• [What to produce] The data below should be transcribed in full, with no picture included.

• [Extracted entries]
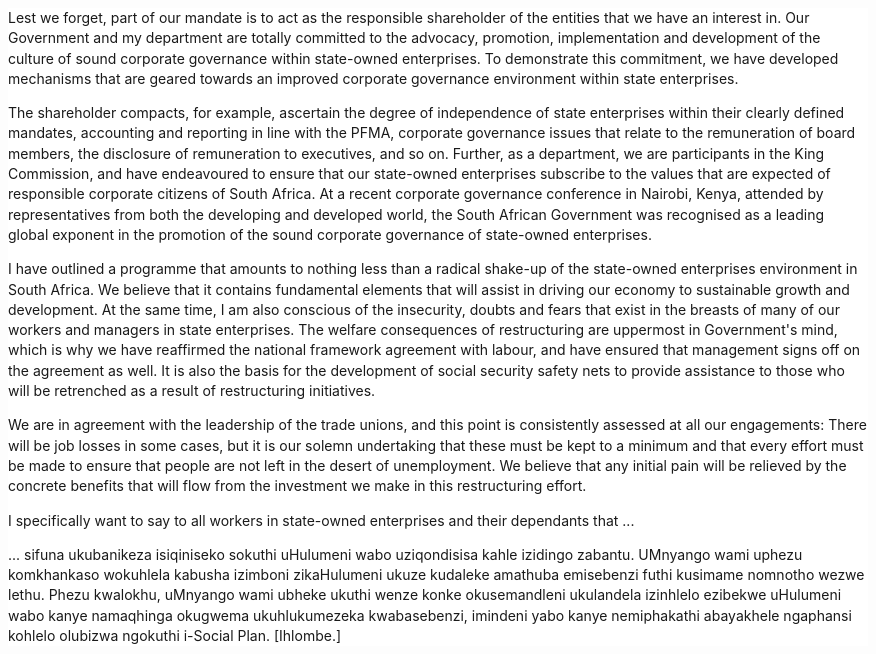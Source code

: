 Lest we forget, part of our mandate is to act as the responsible
shareholder of the entities that we have an interest in. Our Government and
my department are totally committed to the advocacy, promotion,
implementation and development of the culture of sound corporate governance
within state-owned enterprises. To demonstrate this commitment, we have
developed mechanisms that are geared towards an improved corporate
governance environment within state enterprises.

The shareholder compacts, for example, ascertain the degree of independence
of state enterprises within their clearly defined mandates, accounting and
reporting in line with the PFMA, corporate governance issues that relate to
the remuneration of board members, the disclosure of remuneration to
executives, and so on. Further, as a department, we are participants in the
King Commission, and have endeavoured to ensure that our state-owned
enterprises subscribe to the values that are expected of responsible
corporate citizens of South Africa. At a recent corporate governance
conference in Nairobi, Kenya, attended by representatives from both the
developing and developed world, the South African Government was recognised
as a leading global exponent in the promotion of the sound corporate
governance of state-owned enterprises.

I have outlined a programme that amounts to nothing less than a radical
shake-up of the state-owned enterprises environment in South Africa. We
believe that it contains fundamental elements that will assist in driving
our economy to sustainable growth and development. At the same time, I am
also conscious of the insecurity, doubts and fears that exist in the
breasts of many of our workers and managers in state enterprises. The
welfare consequences of restructuring are uppermost in Government's mind,
which is why we have reaffirmed the national framework agreement with
labour, and have ensured that management signs off on the agreement as
well. It is also the basis for the development of social security safety
nets to provide assistance to those who will be retrenched as a result of
restructuring initiatives.

We are in agreement with the leadership of the trade unions, and this point
is consistently assessed at all our engagements: There will be job losses
in some cases, but it is our solemn undertaking that these must be kept to
a minimum and that every effort must be made to ensure that people are not
left in the desert of unemployment. We believe that any initial pain will
be relieved by the concrete benefits that will flow from the investment we
make in this restructuring effort.

I specifically want to say to all workers in state-owned enterprises and
their dependants that ...

... sifuna ukubanikeza isiqiniseko sokuthi uHulumeni wabo uziqondisisa
kahle izidingo zabantu. UMnyango wami uphezu komkhankaso wokuhlela kabusha
izimboni zikaHulumeni ukuze kudaleke amathuba emisebenzi futhi kusimame
nomnotho wezwe lethu. Phezu kwalokhu, uMnyango wami ubheke ukuthi wenze
konke okusemandleni ukulandela izinhlelo ezibekwe uHulumeni wabo kanye
namaqhinga okugwema ukuhlukumezeka kwabasebenzi, imindeni yabo kanye
nemiphakathi abayakhele ngaphansi kohlelo olubizwa ngokuthi i-Social Plan.
[Ihlombe.]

• [Your response]
Source code

: Lest we forget, part of our mandate is to act as the responsible
shareholder of the entities that we have an interest in. Our Government and
my department are totally committed to the advocacy, promotion,
implementation and development of the culture of sound corporate governance
within state-owned enterprises. To demonstrate this commitment, we have
developed mechanisms that are geared towards an improved corporate
governance environment within state enterprises.

The shareholder compacts, for example, ascertain the degree of independence
of state enterprises within their clearly defined mandates, accounting and
reporting in line with the PFMA, corporate governance issues that relate to
the remuneration of board members, the disclosure of remuneration to
executives, and so on. Further, as a department, we are participants in the
King Commission, and have endeavoured to ensure that our state-owned
enterprises subscribe to the values that are expected of responsible
corporate citizens of South Africa. At a recent corporate governance
conference in Nairobi, Kenya, attended by representatives from both the
developing and developed world, the South African Government was recognised
as a leading global exponent in the promotion of the sound corporate
governance of state-owned enterprises.

I have outlined a programme that amounts to nothing less than a radical
shake-up of the state-owned enterprises environment in South Africa. We
believe that it contains fundamental elements that will assist in driving
our economy to sustainable growth and development. At the same time, I am
also conscious of the insecurity, doubts and fears that exist in the
breasts of many of our workers and managers in state enterprises. The
welfare consequences of restructuring are uppermost in Government's mind,
which is why we have reaffirmed the national framework agreement with
labour, and have ensured that management signs off on the agreement as
well. It is also the basis for the development of social security safety
nets to provide assistance to those who will be retrenched as a result of
restructuring initiatives.

We are in agreement with the leadership of the trade unions, and this point
is consistently assessed at all our engagements: There will be job losses
in some cases, but it is our solemn undertaking that these must be kept to
a minimum and that every effort must be made to ensure that people are not
left in the desert of unemployment. We believe that any initial pain will
be relieved by the concrete benefits that will flow from the investment we
make in this restructuring effort.

I specifically want to say to all workers in state-owned enterprises and
their dependants that ...

... sifuna ukubanikeza isiqiniseko sokuthi uHulumeni wabo uziqondisisa
kahle izidingo zabantu. UMnyango wami uphezu komkhankaso wokuhlela kabusha
izimboni zikaHulumeni ukuze kudaleke amathuba emisebenzi futhi kusimame
nomnotho wezwe lethu. Phezu kwalokhu, uMnyango wami ubheke ukuthi wenze
konke okusemandleni ukulandela izinhlelo ezibekwe uHulumeni wabo kanye
namaqhinga okugwema ukuhlukumezeka kwabasebenzi, imindeni yabo kanye
nemiphakathi abayakhele ngaphansi kohlelo olubizwa ngokuthi i-Social Plan.
[Ihlombe.]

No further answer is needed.